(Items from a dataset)
☆ ☆ ☆ ☆ ☆ ☆ ☆
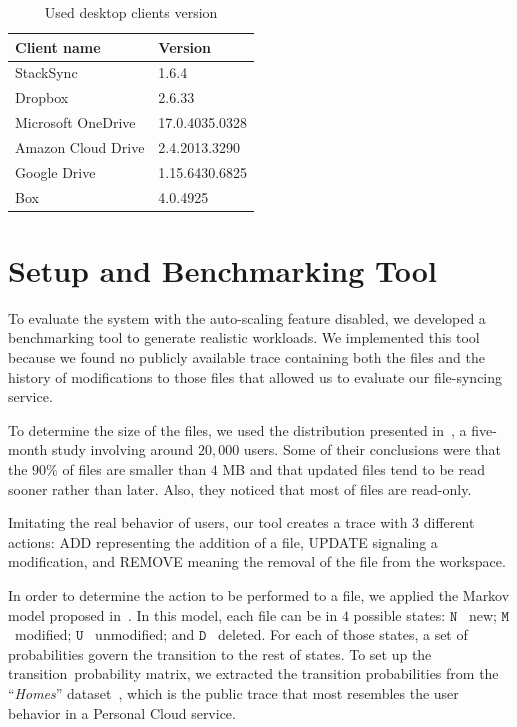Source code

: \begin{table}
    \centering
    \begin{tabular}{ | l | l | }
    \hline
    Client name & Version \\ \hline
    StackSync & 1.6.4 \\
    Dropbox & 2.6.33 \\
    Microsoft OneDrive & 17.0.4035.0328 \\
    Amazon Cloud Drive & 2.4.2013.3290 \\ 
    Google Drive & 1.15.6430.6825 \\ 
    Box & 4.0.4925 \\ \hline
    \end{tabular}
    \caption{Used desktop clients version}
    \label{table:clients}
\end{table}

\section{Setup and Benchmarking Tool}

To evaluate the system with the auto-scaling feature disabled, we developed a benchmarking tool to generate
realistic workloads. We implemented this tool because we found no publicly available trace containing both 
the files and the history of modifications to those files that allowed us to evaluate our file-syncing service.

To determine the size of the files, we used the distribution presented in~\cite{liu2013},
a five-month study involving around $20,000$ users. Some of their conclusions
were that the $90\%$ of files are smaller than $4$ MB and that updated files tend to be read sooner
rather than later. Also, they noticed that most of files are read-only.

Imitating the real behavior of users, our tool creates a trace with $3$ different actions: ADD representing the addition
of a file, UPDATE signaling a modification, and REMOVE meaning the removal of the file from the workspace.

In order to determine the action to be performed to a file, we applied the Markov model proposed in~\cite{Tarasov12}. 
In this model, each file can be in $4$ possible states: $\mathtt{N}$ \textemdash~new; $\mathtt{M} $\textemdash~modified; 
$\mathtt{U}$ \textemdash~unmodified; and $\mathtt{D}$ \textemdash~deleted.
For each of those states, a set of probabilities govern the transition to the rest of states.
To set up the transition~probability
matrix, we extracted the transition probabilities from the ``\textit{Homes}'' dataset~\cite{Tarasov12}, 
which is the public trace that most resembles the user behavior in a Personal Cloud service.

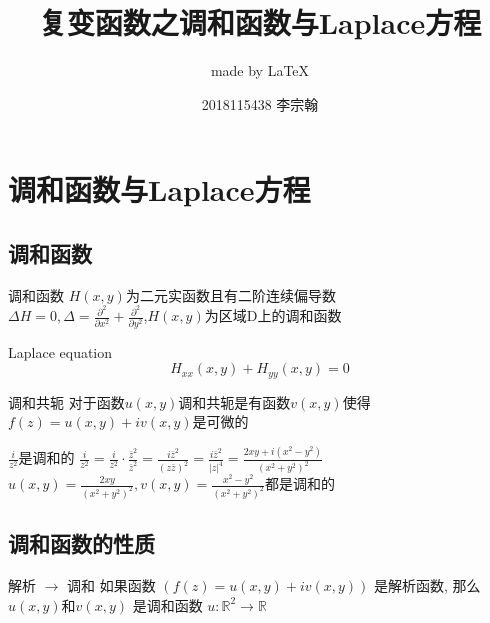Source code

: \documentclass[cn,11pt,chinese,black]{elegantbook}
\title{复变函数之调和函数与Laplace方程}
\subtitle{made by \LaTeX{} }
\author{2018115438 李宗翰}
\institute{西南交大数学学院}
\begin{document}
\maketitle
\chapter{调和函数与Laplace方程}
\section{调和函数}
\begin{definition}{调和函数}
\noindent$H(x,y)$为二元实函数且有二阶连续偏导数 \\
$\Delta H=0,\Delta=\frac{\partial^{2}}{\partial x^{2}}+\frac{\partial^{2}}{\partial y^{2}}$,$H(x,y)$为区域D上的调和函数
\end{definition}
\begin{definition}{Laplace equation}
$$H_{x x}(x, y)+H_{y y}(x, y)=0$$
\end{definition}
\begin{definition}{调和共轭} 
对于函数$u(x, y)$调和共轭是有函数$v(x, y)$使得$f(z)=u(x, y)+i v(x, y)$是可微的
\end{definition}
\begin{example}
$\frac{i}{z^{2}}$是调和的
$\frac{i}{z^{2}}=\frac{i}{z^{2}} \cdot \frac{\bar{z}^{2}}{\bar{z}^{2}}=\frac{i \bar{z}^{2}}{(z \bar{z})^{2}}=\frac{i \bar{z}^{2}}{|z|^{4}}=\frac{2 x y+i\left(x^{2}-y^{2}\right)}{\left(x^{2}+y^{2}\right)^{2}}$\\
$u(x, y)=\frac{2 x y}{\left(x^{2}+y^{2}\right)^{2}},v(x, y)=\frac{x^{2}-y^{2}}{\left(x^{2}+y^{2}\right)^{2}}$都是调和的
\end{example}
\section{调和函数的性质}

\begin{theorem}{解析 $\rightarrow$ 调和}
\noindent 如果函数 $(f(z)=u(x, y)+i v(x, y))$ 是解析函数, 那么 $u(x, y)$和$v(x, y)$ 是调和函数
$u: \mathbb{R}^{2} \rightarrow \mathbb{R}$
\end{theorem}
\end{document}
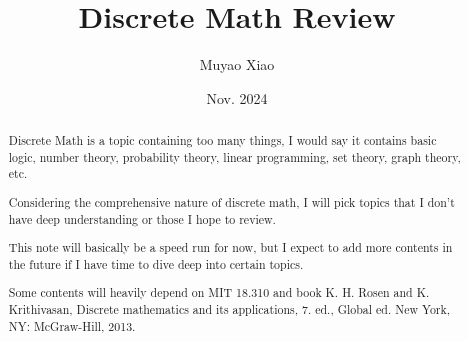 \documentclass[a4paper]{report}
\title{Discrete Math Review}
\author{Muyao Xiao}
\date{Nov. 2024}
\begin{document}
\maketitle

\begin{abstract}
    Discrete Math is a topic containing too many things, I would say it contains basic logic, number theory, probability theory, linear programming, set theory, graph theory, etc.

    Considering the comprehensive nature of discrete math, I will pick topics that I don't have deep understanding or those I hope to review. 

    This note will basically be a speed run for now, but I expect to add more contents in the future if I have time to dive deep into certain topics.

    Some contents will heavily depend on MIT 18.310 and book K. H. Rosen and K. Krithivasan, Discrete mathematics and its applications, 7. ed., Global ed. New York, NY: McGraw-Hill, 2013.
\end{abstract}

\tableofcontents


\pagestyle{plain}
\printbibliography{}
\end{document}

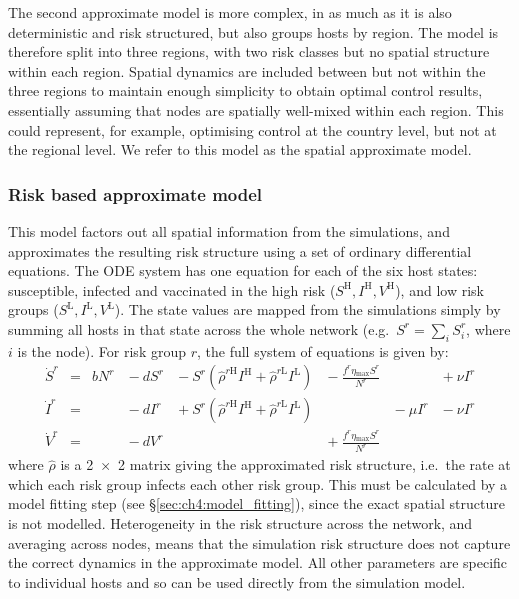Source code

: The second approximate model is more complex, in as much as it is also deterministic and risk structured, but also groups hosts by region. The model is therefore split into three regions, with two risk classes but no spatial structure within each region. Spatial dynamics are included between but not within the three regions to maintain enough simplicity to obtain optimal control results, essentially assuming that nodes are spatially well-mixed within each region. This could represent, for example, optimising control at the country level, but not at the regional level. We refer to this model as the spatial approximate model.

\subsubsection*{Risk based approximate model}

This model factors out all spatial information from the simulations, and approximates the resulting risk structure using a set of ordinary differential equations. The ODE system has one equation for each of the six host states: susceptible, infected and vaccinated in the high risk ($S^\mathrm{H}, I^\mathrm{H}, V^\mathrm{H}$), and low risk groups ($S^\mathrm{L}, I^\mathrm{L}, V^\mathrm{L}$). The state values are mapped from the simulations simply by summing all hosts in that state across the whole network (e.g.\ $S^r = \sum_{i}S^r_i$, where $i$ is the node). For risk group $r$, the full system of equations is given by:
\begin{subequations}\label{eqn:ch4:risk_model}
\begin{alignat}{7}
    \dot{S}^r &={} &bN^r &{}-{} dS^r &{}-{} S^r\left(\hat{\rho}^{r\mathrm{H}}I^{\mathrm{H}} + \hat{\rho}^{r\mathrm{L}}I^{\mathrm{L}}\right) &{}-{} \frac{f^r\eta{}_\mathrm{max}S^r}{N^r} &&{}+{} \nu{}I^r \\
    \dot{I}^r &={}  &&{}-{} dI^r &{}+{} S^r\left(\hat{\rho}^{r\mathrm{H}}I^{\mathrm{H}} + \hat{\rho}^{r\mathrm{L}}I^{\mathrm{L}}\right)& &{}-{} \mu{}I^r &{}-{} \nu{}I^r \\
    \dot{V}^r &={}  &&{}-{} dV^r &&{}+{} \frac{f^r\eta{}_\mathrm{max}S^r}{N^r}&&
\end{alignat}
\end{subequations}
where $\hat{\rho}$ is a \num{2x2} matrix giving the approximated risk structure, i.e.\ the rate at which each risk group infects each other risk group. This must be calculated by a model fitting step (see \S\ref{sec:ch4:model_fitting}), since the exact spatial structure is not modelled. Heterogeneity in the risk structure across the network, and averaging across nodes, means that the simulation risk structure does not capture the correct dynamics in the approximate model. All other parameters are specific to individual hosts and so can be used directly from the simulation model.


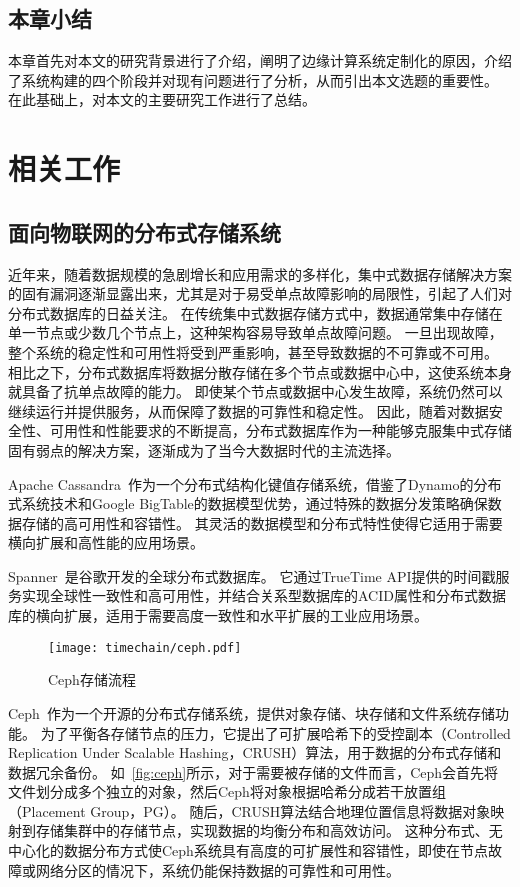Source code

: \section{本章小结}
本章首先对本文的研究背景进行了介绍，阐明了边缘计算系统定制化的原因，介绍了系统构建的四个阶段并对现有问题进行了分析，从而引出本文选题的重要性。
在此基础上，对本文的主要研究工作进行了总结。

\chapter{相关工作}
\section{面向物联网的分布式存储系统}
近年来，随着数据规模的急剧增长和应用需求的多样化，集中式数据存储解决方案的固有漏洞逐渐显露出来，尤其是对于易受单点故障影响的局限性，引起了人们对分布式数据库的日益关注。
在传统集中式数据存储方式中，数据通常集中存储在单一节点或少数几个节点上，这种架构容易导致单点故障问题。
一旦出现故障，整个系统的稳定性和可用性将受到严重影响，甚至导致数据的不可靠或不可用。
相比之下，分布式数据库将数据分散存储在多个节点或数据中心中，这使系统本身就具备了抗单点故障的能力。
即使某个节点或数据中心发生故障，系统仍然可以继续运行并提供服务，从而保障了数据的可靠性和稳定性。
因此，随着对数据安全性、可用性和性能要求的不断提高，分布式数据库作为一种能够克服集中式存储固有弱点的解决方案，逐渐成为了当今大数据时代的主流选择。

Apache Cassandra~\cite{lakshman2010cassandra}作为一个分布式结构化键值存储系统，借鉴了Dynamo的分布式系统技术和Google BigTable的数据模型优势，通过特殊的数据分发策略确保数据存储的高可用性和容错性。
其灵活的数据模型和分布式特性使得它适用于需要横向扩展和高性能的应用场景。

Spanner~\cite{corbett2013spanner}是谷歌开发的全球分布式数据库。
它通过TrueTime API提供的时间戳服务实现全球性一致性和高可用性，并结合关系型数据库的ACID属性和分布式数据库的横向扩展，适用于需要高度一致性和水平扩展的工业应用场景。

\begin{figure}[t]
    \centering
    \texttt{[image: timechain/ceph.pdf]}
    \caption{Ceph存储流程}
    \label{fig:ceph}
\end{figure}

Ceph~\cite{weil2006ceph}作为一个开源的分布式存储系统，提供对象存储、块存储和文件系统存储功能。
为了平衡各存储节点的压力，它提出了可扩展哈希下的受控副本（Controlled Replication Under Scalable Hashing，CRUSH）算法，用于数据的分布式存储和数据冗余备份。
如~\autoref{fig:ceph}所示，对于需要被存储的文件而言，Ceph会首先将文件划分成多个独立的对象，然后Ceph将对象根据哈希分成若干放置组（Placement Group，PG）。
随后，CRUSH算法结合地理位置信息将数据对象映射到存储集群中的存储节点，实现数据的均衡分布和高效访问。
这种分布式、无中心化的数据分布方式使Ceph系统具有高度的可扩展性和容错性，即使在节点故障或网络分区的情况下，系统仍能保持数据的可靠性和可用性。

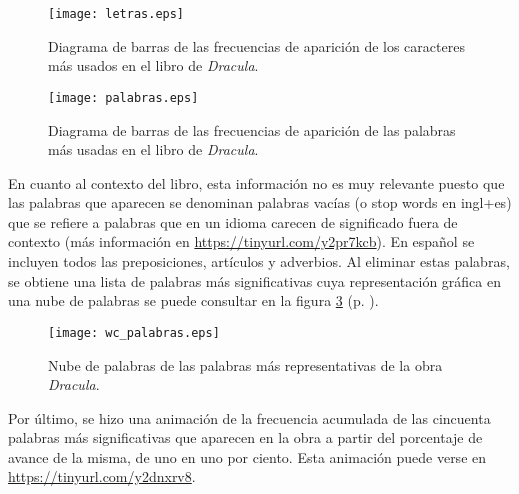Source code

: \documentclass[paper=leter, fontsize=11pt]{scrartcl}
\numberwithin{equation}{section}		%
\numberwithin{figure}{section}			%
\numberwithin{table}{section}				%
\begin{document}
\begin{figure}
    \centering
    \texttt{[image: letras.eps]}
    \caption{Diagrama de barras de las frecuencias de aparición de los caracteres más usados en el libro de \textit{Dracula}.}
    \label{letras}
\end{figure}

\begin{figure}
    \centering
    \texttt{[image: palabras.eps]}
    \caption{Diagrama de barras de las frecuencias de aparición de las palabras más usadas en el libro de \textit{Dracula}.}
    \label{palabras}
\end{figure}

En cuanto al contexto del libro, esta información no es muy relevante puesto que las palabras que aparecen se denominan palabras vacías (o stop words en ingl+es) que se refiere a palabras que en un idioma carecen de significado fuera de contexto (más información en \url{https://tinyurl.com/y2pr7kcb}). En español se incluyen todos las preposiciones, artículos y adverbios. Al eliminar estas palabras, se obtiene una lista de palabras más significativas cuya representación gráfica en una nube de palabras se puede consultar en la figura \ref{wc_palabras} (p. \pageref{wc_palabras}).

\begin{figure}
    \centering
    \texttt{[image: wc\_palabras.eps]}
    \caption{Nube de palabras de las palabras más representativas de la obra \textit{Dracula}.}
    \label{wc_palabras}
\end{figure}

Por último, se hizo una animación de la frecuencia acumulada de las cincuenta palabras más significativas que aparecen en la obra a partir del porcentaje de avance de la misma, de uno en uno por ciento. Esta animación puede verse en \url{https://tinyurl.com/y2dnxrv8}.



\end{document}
☆ ☆ ☆ ☆ ☆ ☆ ☆
Task statement:
Would you copy out each line of the records above where the word "containing" occurs?

Solution:
realistic workloads. We implemented this tool because we found no publicly available trace containing both 
    Discrete Math is a topic containing too many things, I would say it contains basic logic, number theory, probability theory, linear programming, set theory, graph theory, etc.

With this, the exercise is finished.